The 2nd Big Data All Hands Meeting (BDAHM) is held in conjunction with the 2nd Smart Data Innovation Conference (SDIC).
This talk about "Efficiently Handling Streams from Millions of Sensors" provides an introduction to three recent research works dealing with massive sensor data streams in the age of the Internet of Things.
We present three publications and show in a big picture how they enable dealing with potentially billions of IoT sensors.

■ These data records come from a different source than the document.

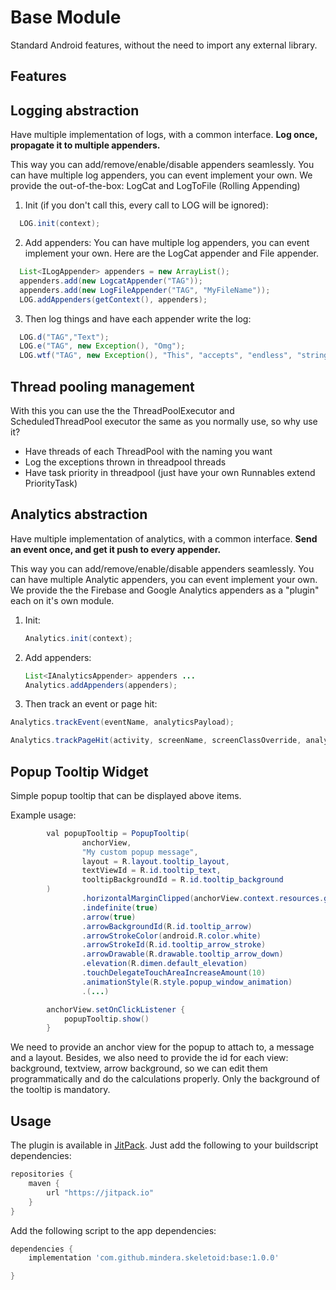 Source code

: # Base Module
Standard Android features, without the need to import any external library.

## Features

## Logging abstraction
Have multiple implementation of logs, with a common interface. **Log once, propagate it to multiple appenders.**

This way you can add/remove/enable/disable appenders seamlessly.
You can have multiple log appenders, you can event implement your own. We provide the out-of-the-box: LogCat and LogToFile (Rolling Appending)

1. Init (if you don't call this, every call to LOG will be ignored):

  ```java
    LOG.init(context);
  ```

2. Add appenders:
    You can have multiple log appenders, you can event implement your own.
      Here are the LogCat appender and File appender.

  ```java
    List<ILogAppender> appenders = new ArrayList();
    appenders.add(new LogcatAppender("TAG"));
    appenders.add(new LogFileAppender("TAG", "MyFileName"));
    LOG.addAppenders(getContext(), appenders);
  ```

3. Then log things and have each appender write the log:

 ```java
   LOG.d("TAG","Text");
   LOG.e("TAG", new Exception(), "Omg");
   LOG.wtf("TAG", new Exception(), "This", "accepts", "endless", "strings");
 ```

## Thread pooling management
With this you can use the the ThreadPoolExecutor and ScheduledThreadPool executor the same as you normally use, so why use it?
- Have threads of each ThreadPool with the naming you want
- Log the exceptions thrown in threadpool threads
- Have task priority in threadpool (just have your own Runnables extend PriorityTask)


## Analytics abstraction
Have multiple implementation of analytics, with a common interface. **Send an event once, and get it push to every appender.**

This way you can add/remove/enable/disable appenders seamlessly.
You can have multiple Analytic appenders, you can event implement your own. We provide the the Firebase and Google Analytics appenders as a "plugin" each on it's own module.

1. Init:

    ```java
    Analytics.init(context);
    ```

2. Add appenders:


    ```java
    List<IAnalyticsAppender> appenders ...
    Analytics.addAppenders(appenders);
    ```

3. Then track an event or page hit:

```java
Analytics.trackEvent(eventName, analyticsPayload);
   ```

   ```java
   Analytics.trackPageHit(activity, screenName, screenClassOverride, analyticsPayload);
   ```

## Popup Tooltip Widget
Simple popup tooltip that can be displayed above items.

Example usage: 

```java
        val popupTooltip = PopupTooltip(
                anchorView,
                "My custom popup message",
                layout = R.layout.tooltip_layout,
                textViewId = R.id.tooltip_text,
                tooltipBackgroundId = R.id.tooltip_background
        )
                .horizontalMarginClipped(anchorView.context.resources.getDimension(R.dimen.half_margin).toInt())
                .indefinite(true)
                .arrow(true)
                .arrowBackgroundId(R.id.tooltip_arrow)
                .arrowStrokeColor(android.R.color.white)
                .arrowStrokeId(R.id.tooltip_arrow_stroke)
                .arrowDrawable(R.drawable.tooltip_arrow_down)
                .elevation(R.dimen.default_elevation)
                .touchDelegateTouchAreaIncreaseAmount(10)
                .animationStyle(R.style.popup_window_animation)
                .(...)

        anchorView.setOnClickListener {
            popupTooltip.show()
        }
```

We need to provide an anchor view for the popup to attach to, a message and a layout. Besides,
we also need to provide the id for each view: background, textview, arrow background, so we can
edit them programmatically and do the calculations properly. Only the background of the tooltip is 
mandatory.

## Usage

The plugin is available in [JitPack](https://jitpack.io/). Just add the following to your buildscript dependencies:

```groovy
repositories {
    maven {
        url "https://jitpack.io"
    }
}

```

Add the following script to the app dependencies:

```groovy
dependencies {
    implementation 'com.github.mindera.skeletoid:base:1.0.0'

}
```

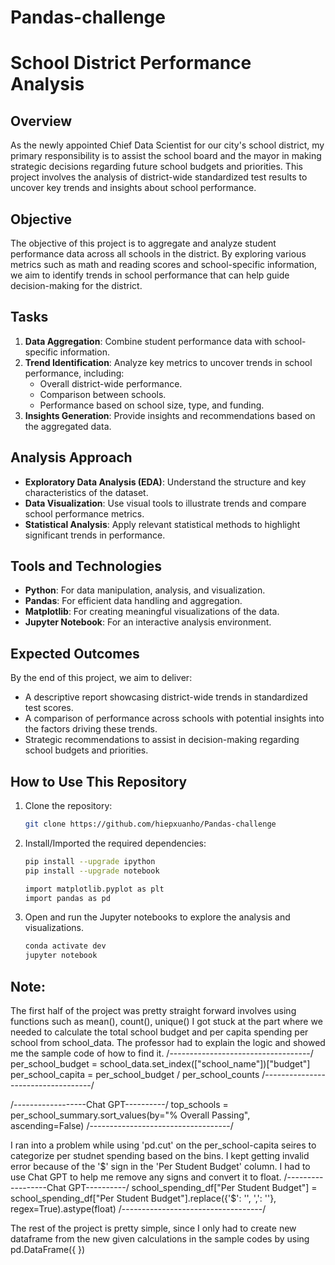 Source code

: # Pandas-challenge
# School District Performance Analysis

## Overview
As the newly appointed Chief Data Scientist for our city's school district, my primary responsibility is to assist the school board and the mayor in making strategic decisions regarding future school budgets and priorities. This project involves the analysis of district-wide standardized test results to uncover key trends and insights about school performance.

## Objective
The objective of this project is to aggregate and analyze student performance data across all schools in the district. By exploring various metrics such as math and reading scores and school-specific information, we aim to identify trends in school performance that can help guide decision-making for the district.


## Tasks
1. **Data Aggregation**: Combine student performance data with school-specific information.
2. **Trend Identification**: Analyze key metrics to uncover trends in school performance, including:
   - Overall district-wide performance.
   - Comparison between schools.
   - Performance based on school size, type, and funding.
3. **Insights Generation**: Provide insights and recommendations based on the aggregated data.

## Analysis Approach
- **Exploratory Data Analysis (EDA)**: Understand the structure and key characteristics of the dataset.
- **Data Visualization**: Use visual tools to illustrate trends and compare school performance metrics.
- **Statistical Analysis**: Apply relevant statistical methods to highlight significant trends in performance.
  
## Tools and Technologies
- **Python**: For data manipulation, analysis, and visualization.
- **Pandas**: For efficient data handling and aggregation.
- **Matplotlib**: For creating meaningful visualizations of the data.
- **Jupyter Notebook**: For an interactive analysis environment.

## Expected Outcomes
By the end of this project, we aim to deliver:
- A descriptive report showcasing district-wide trends in standardized test scores.
- A comparison of performance across schools with potential insights into the factors driving these trends.
- Strategic recommendations to assist in decision-making regarding school budgets and priorities.

## How to Use This Repository
1. Clone the repository:
    ```bash
    git clone https://github.com/hiepxuanho/Pandas-challenge
    
    ```
2. Install/Imported the required dependencies:
    ```bash
    pip install --upgrade ipython
    pip install --upgrade notebook

    import matplotlib.pyplot as plt
    import pandas as pd
    ```
3. Open and run the Jupyter notebooks to explore the analysis and visualizations.
    ```bash
    conda activate dev
    jupyter notebook
    ```

## Note:
The first half of the project was pretty straight forward involves using functions such as mean(), count(), unique() 
I got stuck at the part where we needed to calculate the total school budget and per capita spending per school from school_data. The professor had to explain the logic and showed me the sample code of how to find it.
/-----------------------------------/
per_school_budget = school_data.set_index(["school_name"])["budget"]
per_school_capita = per_school_budget / per_school_counts
/-----------------------------------/

/------------------Chat GPT----------/
top_schools = per_school_summary.sort_values(by="% Overall Passing", ascending=False)
/-----------------------------------/

I ran into a problem while using 'pd.cut' on the per_school-capita seires to categorize per studnet spending based on the bins.
I kept getting invalid error because of the '$' sign in the 'Per Student Budget' column. I had to use Chat GPT to help me remove any signs and convert it to float.
/------------------Chat GPT----------/
school_spending_df["Per Student Budget"] = school_spending_df["Per Student Budget"].replace({'\$': '', ',': ''}, regex=True).astype(float)
/-----------------------------------/

The rest of the project is pretty simple, since I only had to create new dataframe from the new given calculations in the sample codes by using 
pd.DataFrame({ })
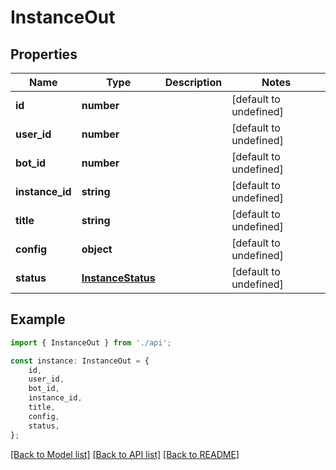 # InstanceOut


## Properties

Name | Type | Description | Notes
------------ | ------------- | ------------- | -------------
**id** | **number** |  | [default to undefined]
**user_id** | **number** |  | [default to undefined]
**bot_id** | **number** |  | [default to undefined]
**instance_id** | **string** |  | [default to undefined]
**title** | **string** |  | [default to undefined]
**config** | **object** |  | [default to undefined]
**status** | [**InstanceStatus**](InstanceStatus.md) |  | [default to undefined]

## Example

```typescript
import { InstanceOut } from './api';

const instance: InstanceOut = {
    id,
    user_id,
    bot_id,
    instance_id,
    title,
    config,
    status,
};
```

[[Back to Model list]](../README.md#documentation-for-models) [[Back to API list]](../README.md#documentation-for-api-endpoints) [[Back to README]](../README.md)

1)Real-time sensor data enables diverse applications such as smart metering, traffic monitoring, and sport analysis. In the Internet of Things, billions of sensor nodes form a sensor cloud and offer data streams to analysis systems. However, it is impossible to transfer all available data with maximal frequencies to all applications. Therefore, we need to tailor data streams to the demand of applications. We contribute a technique that optimizes communication costs while maintaining the desired accuracy. Our technique schedules reads across huge amounts of sensors based on the data-demands of a huge amount of concurrent queries. We introduce user-defined sampling functions that define the data-demand of queries and facilitate various adaptive sampling techniques, which decrease the amount of transferred data. Moreover, we share sensor reads and data transfers among queries. Our experiments with real-world data show that our approach saves up to 87% in data transmissions.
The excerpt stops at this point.